RACHEL O'NEIL: The city of Dallas has a reputation as a concrete jungle. But a newly approved project has the city going greener by planting and restoring trees here in North Texas. Rachel O'Neil takes a look at the plan.
ERIC JOHNSON: Today, I'm pleased to say that we've taken yet another major step in the right direction.
RACHEL O'NEIL: That step-- Dallas' first ever urban forest master plan. Mayor Johnson says, the decision was unanimously voted by city council to fast track restoration efforts. Within 10 years, this city is hoping to plant about 350,000 trees, enough to replace the ones destroyed by the 2019 tornado and then some.
JANETTE MONEAR: That changes that ecosystem within those neighborhoods. And not only does it change the ecosystem, but trees enhance property values. So it takes away from the city's tax base when you lose a lot of trees.

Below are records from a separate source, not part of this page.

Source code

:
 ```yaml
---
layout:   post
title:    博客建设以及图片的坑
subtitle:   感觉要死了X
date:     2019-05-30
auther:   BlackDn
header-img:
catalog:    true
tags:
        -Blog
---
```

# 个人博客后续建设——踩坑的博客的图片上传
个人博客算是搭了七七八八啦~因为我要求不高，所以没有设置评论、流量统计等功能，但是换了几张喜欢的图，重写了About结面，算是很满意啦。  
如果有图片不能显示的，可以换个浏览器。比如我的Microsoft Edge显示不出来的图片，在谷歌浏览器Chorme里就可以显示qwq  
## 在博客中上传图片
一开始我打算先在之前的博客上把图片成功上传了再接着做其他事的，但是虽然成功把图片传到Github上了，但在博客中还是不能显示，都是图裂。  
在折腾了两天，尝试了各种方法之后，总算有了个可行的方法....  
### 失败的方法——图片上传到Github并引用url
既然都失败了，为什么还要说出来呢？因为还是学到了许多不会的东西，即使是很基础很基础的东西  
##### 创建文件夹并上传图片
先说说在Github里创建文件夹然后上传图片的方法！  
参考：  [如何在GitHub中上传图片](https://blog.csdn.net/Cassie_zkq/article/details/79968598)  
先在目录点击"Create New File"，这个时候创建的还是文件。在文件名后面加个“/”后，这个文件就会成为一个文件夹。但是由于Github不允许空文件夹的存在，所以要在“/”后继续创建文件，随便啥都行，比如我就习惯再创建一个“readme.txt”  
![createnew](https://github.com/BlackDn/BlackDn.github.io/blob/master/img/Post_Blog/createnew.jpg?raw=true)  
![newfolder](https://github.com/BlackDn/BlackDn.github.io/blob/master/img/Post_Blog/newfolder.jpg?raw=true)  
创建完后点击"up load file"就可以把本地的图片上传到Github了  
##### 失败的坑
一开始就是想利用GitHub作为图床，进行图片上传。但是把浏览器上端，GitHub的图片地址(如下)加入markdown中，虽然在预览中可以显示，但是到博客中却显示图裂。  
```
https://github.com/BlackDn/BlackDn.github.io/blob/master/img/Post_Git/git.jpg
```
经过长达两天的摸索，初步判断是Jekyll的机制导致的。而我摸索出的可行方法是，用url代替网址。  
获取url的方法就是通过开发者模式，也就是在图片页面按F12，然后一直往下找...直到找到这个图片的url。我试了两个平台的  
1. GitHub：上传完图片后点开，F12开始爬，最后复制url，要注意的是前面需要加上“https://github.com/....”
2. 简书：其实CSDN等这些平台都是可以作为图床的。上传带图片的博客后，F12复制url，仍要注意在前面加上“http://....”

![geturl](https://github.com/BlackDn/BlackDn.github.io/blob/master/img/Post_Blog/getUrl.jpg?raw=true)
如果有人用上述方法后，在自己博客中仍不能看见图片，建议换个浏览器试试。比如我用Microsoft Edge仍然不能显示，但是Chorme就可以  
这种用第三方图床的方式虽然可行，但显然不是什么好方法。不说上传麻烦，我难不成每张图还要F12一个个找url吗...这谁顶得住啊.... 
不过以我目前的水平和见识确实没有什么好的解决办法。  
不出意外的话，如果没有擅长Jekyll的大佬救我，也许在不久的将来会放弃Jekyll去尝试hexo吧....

RACHEL O'NEIL: I'm told the additional trees will help reduce the effects of climate change by lessening greenhouse gases which will help residents handle the heat in the future.
OMAR NARVAEZ: By 2050, it is estimated that Dallas could have 30 to 60 more days with temperatures over 100 degrees. Trees are the answer for a number of our problems.
RACHEL O'NEIL: Ultimately, city leaders say the objectives of the urban forest master plan is to make Dallas greener, cleaner, cooler, and healthier.
ERIC JOHNSON: We still have a tremendous amount of work to do. But you all have my gratitude today for helping make our city a better place.
RACHEL O'NEIL: In Dallas, Rachel O'Neil, CBS 11 News.